The last day of March
My darling Sleeping Child, …I am oddly shy about you. I still regard you as an … inviolate presence. You are as secret as the mysterious processes of the womb. I’m not being fancy … I have treated women, generally, very badly and used them as an exercise for my contempt except in your case. I have fought like a fool to treat you in the same way and failed. One of these days I will wake up—which I think I have done already—and realize to myself that I really do love. I find it very difficult to allow my whole life to rest on the existence of another creature. I find it equally difficult, because of my innate arrogance, to believe in the idea of love.
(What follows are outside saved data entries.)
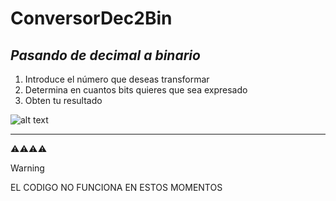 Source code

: # ConversorDec2Bin
 
## **_Pasando de decimal a binario_**

1. Introduce el número que deseas transformar
2. Determina en cuantos bits quieres que sea expresado
3. Obten tu resultado
   
![alt text](https://codelearn.es/wp-content/uploads/sites/4/2022/09/binary-code.jpg)

---

⚠⚠⚠⚠
>[!WARNING]
>EL CODIGO NO FUNCIONA EN ESTOS MOMENTOS
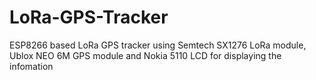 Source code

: # LoRa-GPS-Tracker
ESP8266 based LoRa GPS tracker using Semtech SX1276 LoRa module, Ublox NEO 6M GPS module and Nokia 5110 LCD for displaying the infomation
There is no such thing, I say to myself. There is lust, of course, and usage, and jealousy, and desire and spent powers, but no such thing as the idiocy oflove.
Who invented that concept? I have wracked my shabby brains and can find no answer. But when people die … those who are taken away from us can never come back. Never, never, never, never, never (Lear about Cordelia). We are such doomed fools. Unfortunately, we know it. So I have decided that for a second or two, the precious potential of you in the next room is the only thing in the world worth living for. After your death there shall only be one other and that will be mine. Or I possibly think, vice versa.
Ravaged love,
And loving Rich

Letter from Rome
Well, first of all, you must realize that I worship you. Second of all, at the expense of seeming repetitive, I love you. Thirdly, and here I go again with my enormous command of language, I can’t live without you. Thirdly, I mean fourthly, you have an enormous responsibility because if you leave me I shall have to kill myself. There is no life without you, I’m afraid. And I am afraid. Afeared. In terms of my life, scared. Lost. Alone. Dull. Dumb. (That will be the day.) And fifthly, and I hope I will never repeat myself, I fancy you. I bet that you would be alright if you loved me and stuff like that. Sixthly, I bet if you could persuade me to stop acting, which is a practice I’ve always deplored, I could work out a way whereby I could stay alive until I’m fifty-five …


the man certainly knew what to do with a pen and paper.